[[ MATERIAL SUPPLIED, beginning ]]

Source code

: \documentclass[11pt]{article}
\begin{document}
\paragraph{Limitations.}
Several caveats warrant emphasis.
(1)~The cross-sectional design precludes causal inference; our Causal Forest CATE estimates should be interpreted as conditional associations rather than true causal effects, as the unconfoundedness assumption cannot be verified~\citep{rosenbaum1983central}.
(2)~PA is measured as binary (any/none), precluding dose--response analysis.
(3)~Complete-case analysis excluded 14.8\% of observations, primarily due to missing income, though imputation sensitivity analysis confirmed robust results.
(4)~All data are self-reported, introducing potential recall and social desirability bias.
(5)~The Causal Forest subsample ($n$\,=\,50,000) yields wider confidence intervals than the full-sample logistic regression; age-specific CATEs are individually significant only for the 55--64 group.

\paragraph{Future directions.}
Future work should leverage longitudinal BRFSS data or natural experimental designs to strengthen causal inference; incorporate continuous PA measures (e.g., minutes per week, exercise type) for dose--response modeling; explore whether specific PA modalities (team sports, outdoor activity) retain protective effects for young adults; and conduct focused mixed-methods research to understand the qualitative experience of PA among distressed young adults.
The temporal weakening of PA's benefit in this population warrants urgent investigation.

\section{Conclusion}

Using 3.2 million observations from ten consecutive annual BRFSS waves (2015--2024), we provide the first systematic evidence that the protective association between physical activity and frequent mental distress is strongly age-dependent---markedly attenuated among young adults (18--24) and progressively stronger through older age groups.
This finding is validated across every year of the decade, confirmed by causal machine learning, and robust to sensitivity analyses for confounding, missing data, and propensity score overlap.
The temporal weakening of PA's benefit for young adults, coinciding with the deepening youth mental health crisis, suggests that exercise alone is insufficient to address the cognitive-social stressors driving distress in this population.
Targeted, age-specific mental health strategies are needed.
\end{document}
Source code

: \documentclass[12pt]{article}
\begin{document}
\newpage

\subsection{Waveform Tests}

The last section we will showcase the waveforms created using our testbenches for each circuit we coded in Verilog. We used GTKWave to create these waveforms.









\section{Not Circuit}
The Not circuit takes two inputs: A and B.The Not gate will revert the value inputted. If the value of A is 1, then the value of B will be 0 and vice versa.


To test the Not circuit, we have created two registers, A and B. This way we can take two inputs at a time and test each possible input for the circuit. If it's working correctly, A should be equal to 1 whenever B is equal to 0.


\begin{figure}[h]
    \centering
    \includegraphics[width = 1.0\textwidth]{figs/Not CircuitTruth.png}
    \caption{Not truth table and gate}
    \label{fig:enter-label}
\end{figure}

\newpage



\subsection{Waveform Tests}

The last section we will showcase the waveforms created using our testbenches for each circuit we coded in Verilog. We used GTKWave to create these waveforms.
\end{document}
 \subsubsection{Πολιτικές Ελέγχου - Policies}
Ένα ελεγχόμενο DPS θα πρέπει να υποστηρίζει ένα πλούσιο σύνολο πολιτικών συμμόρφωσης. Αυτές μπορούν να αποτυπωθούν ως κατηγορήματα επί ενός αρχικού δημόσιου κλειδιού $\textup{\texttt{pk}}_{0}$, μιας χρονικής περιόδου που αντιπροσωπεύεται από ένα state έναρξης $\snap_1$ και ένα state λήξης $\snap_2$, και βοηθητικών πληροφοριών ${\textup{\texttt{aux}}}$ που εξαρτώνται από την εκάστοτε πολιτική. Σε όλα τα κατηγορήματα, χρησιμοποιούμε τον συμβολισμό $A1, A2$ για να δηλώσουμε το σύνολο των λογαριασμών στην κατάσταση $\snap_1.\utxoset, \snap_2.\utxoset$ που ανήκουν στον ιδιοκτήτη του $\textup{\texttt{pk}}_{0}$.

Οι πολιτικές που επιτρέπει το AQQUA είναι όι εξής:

[[ MATERIAL SUPPLIED, end ]]

● ASSIGNMENT
Scan the material above for "gate". Copy every line where it appears.

● RESULT OF THIS TASK
The Not circuit takes two inputs: A and B.The Not gate will revert the value inputted. If the value of A is 1, then the value of B will be 0 and vice versa.
    \caption{Not truth table and gate}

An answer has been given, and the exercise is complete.